(Data records):
*** Block opens ***

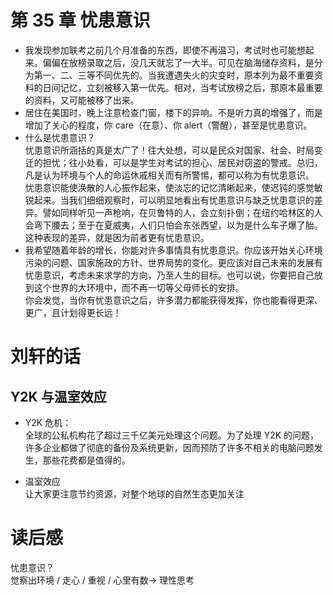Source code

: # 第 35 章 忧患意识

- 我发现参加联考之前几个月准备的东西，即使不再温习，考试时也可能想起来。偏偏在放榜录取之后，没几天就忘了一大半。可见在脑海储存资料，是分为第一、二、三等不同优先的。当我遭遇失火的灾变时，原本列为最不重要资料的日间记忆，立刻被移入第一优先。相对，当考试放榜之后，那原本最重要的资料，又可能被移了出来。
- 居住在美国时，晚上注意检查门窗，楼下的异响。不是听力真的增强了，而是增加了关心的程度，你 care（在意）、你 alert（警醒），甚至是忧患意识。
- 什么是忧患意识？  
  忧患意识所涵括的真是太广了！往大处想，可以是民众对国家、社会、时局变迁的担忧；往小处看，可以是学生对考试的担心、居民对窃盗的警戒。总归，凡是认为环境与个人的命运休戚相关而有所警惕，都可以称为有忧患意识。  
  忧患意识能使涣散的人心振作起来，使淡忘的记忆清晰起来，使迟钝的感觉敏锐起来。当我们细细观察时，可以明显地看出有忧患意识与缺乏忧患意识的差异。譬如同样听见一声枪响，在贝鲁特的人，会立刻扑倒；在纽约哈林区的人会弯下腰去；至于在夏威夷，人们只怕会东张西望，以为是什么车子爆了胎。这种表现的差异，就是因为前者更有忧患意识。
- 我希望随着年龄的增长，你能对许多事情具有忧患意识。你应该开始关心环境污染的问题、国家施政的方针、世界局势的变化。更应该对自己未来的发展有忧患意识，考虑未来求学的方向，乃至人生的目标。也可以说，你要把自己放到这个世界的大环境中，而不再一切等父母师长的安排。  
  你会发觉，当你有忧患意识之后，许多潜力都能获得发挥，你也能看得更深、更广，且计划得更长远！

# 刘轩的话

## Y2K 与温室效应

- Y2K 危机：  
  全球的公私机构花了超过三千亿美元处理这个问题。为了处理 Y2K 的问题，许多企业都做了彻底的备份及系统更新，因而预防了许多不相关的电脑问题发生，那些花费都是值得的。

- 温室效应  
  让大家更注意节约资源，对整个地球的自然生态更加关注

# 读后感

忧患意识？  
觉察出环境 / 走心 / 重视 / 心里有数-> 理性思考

*** Block closes ***

(Exercise requirements): In your copy, include no pictures, but reproduce all records exactly.

(Task answer):
Source code

: # 第 35 章 忧患意识

- 我发现参加联考之前几个月准备的东西，即使不再温习，考试时也可能想起来。偏偏在放榜录取之后，没几天就忘了一大半。可见在脑海储存资料，是分为第一、二、三等不同优先的。当我遭遇失火的灾变时，原本列为最不重要资料的日间记忆，立刻被移入第一优先。相对，当考试放榜之后，那原本最重要的资料，又可能被移了出来。
- 居住在美国时，晚上注意检查门窗，楼下的异响。不是听力真的增强了，而是增加了关心的程度，你 care（在意）、你 alert（警醒），甚至是忧患意识。
- 什么是忧患意识？  
  忧患意识所涵括的真是太广了！往大处想，可以是民众对国家、社会、时局变迁的担忧；往小处看，可以是学生对考试的担心、居民对窃盗的警戒。总归，凡是认为环境与个人的命运休戚相关而有所警惕，都可以称为有忧患意识。  
  忧患意识能使涣散的人心振作起来，使淡忘的记忆清晰起来，使迟钝的感觉敏锐起来。当我们细细观察时，可以明显地看出有忧患意识与缺乏忧患意识的差异。譬如同样听见一声枪响，在贝鲁特的人，会立刻扑倒；在纽约哈林区的人会弯下腰去；至于在夏威夷，人们只怕会东张西望，以为是什么车子爆了胎。这种表现的差异，就是因为前者更有忧患意识。
- 我希望随着年龄的增长，你能对许多事情具有忧患意识。你应该开始关心环境污染的问题、国家施政的方针、世界局势的变化。更应该对自己未来的发展有忧患意识，考虑未来求学的方向，乃至人生的目标。也可以说，你要把自己放到这个世界的大环境中，而不再一切等父母师长的安排。  
  你会发觉，当你有忧患意识之后，许多潜力都能获得发挥，你也能看得更深、更广，且计划得更长远！

# 刘轩的话

## Y2K 与温室效应

- Y2K 危机：  
  全球的公私机构花了超过三千亿美元处理这个问题。为了处理 Y2K 的问题，许多企业都做了彻底的备份及系统更新，因而预防了许多不相关的电脑问题发生，那些花费都是值得的。

- 温室效应  
  让大家更注意节约资源，对整个地球的自然生态更加关注

# 读后感

忧患意识？  
觉察出环境 / 走心 / 重视 / 心里有数-> 理性思考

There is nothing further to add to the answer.